8.3.06

Livre blanc français antiterrorisme : Les 7 scénarios catastrophes

Jean Chichizola
Le Figaro, 07 mars 2006

Fruit d'un travail interministériel d'un an, le livre blanc sur le terrorisme définit pour la première fois la doctrine française face à une menace «aggravée».
Un exercice de simulation d'attentats terroristes à Lyon, le 13 février, sur le modèle de ceux qui ont frappé Londres en juillet 2005. AFP/JEAN-PHILIPPE KSIAZEK
Né d'un travail de près d'un an réunissant des spécialistes des services de renseignements (DGSE et DST), des ministères des Affaires étrangères et de la Justice et des experts indépendants de la fondation pour la recherche stratégique, le livre blanc dresse le constat de la menace, des scénarios menaçant la France et des améliorations à apporter aux dispositifs antiterroristes.

La France sans cesse menacée depuis 1998

Pour les experts du livre blanc, «le réquisitoire [contre la France] est toujours construit autour des mêmes griefs : passé présenté comme particulièrement lourd (des croisades jusqu'à la colonisation) : présence militaire sur des terres musulmanes (par exemple à Djibouti) ; soutien affirmé aux régimes «apostats», spécialement au Maghreb ; laïcité affichée de l'Etat républicain ; prétention à organiser l'islam selon un modèle national ; détermination des juges et des services français à neutraliser préventivement les terroristes et leurs complices».
Deux nouveaux griefs s'y ajoutent depuis quelques années : la loi du 15 mars 2004 sur les signes religieux à l'école et la participation des forces françaises aux opérations menées en Afghanistan. Dans ce contexte, le livre blanc souligne que l'Hexagone est directement visé «de manière réitérée par les diverses déclarations de guerre proférées par les porte-parole du terrorisme mondial islamiste».
Depuis le 11 septembre 2001 enfin, «pas moins de huit communiqués ont allongé la liste des appels» à punir notre pays.

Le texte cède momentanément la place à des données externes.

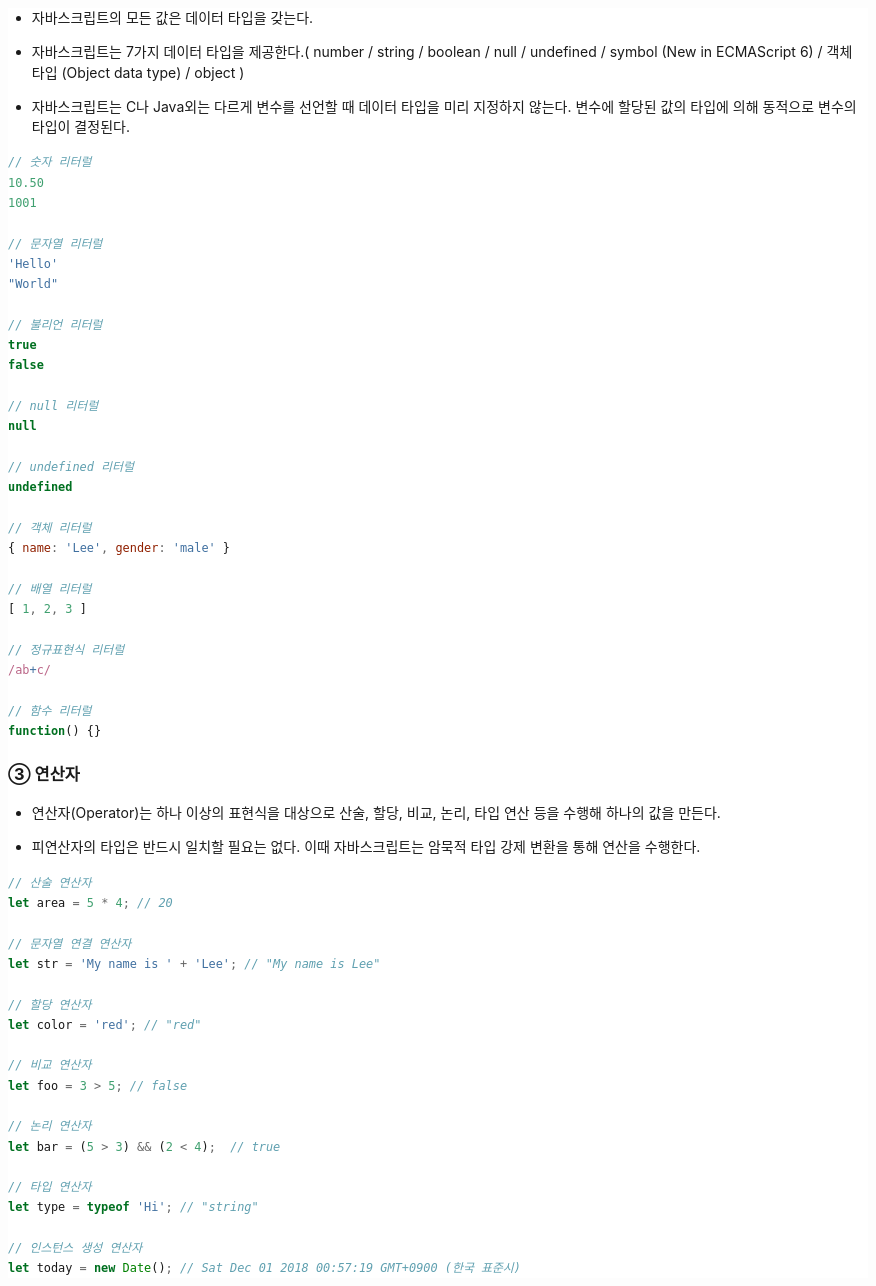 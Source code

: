 - 자바스크립트의 모든 값은 데이터 타입을 갖는다. 

- 자바스크립트는 7가지 데이터 타입을 제공한다.( number / string / boolean / null / undefined / symbol (New in ECMAScript 6) / 객체 타입 (Object data type) / object )

- 자바스크립트는 C나 Java외는 다르게 변수를 선언할 때 데이터 타입을 미리 지정하지 않는다. 변수에 할당된 값의 타입에 의해 동적으로 변수의 타입이 결정된다. 

```javascript
// 숫자 리터럴
10.50
1001

// 문자열 리터럴
'Hello'
"World"

// 불리언 리터럴
true
false

// null 리터럴
null

// undefined 리터럴
undefined

// 객체 리터럴
{ name: 'Lee', gender: 'male' }

// 배열 리터럴
[ 1, 2, 3 ]

// 정규표현식 리터럴
/ab+c/

// 함수 리터럴
function() {}
```

### ③ 연산자

- 연산자(Operator)는 하나 이상의 표현식을 대상으로 산술, 할당, 비교, 논리, 타입 연산 등을 수행해 하나의 값을 만든다. 

- 피연산자의 타입은 반드시 일치할 필요는 없다. 이때 자바스크립트는 암묵적 타입 강제 변환을 통해 연산을 수행한다.

```javascript
// 산술 연산자
let area = 5 * 4; // 20

// 문자열 연결 연산자
let str = 'My name is ' + 'Lee'; // "My name is Lee"

// 할당 연산자
let color = 'red'; // "red"

// 비교 연산자
let foo = 3 > 5; // false

// 논리 연산자
let bar = (5 > 3) && (2 < 4);  // true

// 타입 연산자
let type = typeof 'Hi'; // "string"

// 인스턴스 생성 연산자
let today = new Date(); // Sat Dec 01 2018 00:57:19 GMT+0900 (한국 표준시)

```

Dans les seules deux dernières années, Paris a été menacée à deux reprises par le n° 2 d'al-Qaida et par le GSPC (groupe terroriste algérien) sans oublier le patron d'al-Qaida en Irak Abou Moussab al-Zarqaoui, et la presse extrémiste pakistanaise.

Les scénarios étudiés

Le livre blanc prend bien soin de préciser que ces scénarios «ne sont pas des instruments de prédiction de l'avenir», et que plusieurs d'entre eux «sont aujourd'hui peu probables». Le premier scénario, semblable au précédent de 1995, est «la campagne d'attentats à l'explosif» conduit par un groupe terroriste. Etalée sur plusieurs mois, elle viserait des lieux accueillant du public (métro, bus, aéroports, écoles...).
Deuxième danger : «les attentats multiples simultanés», sur le modèle des attentats de Madrid en mars 2004, ou de Londres en juillet 2005. «Les cibles retenues», précise le texte, «sont par exemple de grands centres commerciaux». La troisième hypothèse, celle «d'attentats diversifiés transfrontaliers» unirait trois groupes terroristes frappant dans trois pays des intérêts différents (touchant par exemple un port, une centrale nucléaire et des réseaux informatiques).
Les quatre derniers scénarios englobent une attaque radiologique (explosion d'une bombe sale dans «un réseau souterrain de transport public»), un attentat chimique (dans un lieu de grande affluence), une attaque biologique infectieuse (déclenchant une épidémie durant plusieurs mois) et enfin une tentative de détournement d'une arme nucléaire vers un grand centre urbain.

Un dispositif antiterroriste à améliorer

Le livre blanc lance plusieurs axes de réflexion sur un renforcement de l'arsenal antiterroriste français. Au passage, il estime que «le système judiciaire français donne satisfaction et ne nécessite pas de réforme d'ampleur». La politique de prévention dans les prisons pour endiguer une activité prosélyte créant de nouveaux activistes est mise en avant (les travaux préparatoires de l'automne 2005 évoquaient la ventilation des détenus à travers la France, l'isolement, une cartographie des établissements touchés par l'islamisme, la lutte contre les prières collectives, la formation et le suivi des personnels).
Est aussi abordé le prosélytisme des jeunes, avec une référence explicite à l'école, (augmentation des mesures de réparation et des stages de formation civique à la suite d'actes racistes ou antisémites). Dernier point : la modification des textes législatifs pour mieux «neutraliser les flux d'idées porteuses de haine, de violence ou appelant au terrorisme».